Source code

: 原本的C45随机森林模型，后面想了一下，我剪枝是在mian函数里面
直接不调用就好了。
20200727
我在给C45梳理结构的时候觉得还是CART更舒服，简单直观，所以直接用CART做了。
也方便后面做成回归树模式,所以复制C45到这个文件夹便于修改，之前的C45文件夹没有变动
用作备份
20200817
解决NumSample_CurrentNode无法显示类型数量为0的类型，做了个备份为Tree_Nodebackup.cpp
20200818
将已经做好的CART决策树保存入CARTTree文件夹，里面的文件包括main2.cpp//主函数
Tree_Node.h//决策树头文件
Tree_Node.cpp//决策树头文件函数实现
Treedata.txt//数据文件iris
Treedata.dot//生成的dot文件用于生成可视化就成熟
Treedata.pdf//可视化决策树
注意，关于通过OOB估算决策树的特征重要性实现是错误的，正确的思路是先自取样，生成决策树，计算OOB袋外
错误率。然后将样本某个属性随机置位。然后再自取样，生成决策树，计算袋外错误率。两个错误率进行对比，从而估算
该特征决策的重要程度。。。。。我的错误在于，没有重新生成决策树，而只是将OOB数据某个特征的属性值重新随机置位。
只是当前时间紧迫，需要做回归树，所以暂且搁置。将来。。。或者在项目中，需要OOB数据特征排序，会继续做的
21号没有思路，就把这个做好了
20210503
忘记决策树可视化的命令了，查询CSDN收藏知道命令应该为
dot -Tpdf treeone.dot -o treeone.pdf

★ ★ ★

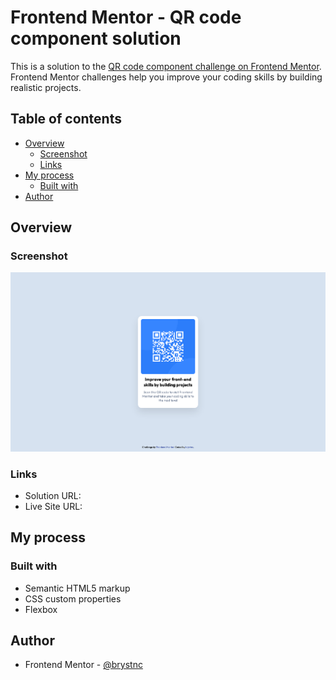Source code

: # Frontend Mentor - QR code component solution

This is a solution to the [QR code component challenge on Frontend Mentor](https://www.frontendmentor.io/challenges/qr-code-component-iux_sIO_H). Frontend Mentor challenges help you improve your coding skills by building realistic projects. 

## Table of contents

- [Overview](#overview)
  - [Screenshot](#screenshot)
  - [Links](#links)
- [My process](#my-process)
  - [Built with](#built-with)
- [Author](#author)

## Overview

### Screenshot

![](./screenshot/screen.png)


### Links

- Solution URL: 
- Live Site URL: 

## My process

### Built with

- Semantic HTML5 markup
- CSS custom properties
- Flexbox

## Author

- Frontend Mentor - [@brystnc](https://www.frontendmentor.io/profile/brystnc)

★ ★ ★

▶ [ASSIGNMENT]: Would you please repeat exactly the lines above, starting at the line with "## My process" and stopping at the line with "- Frontend Mentor", both included?

▶ [ANSWER AREA]:
## My process

### Built with

- Semantic HTML5 markup
- CSS custom properties
- Flexbox

## Author

- Frontend Mentor - [@brystnc](https://www.frontendmentor.io/profile/brystnc)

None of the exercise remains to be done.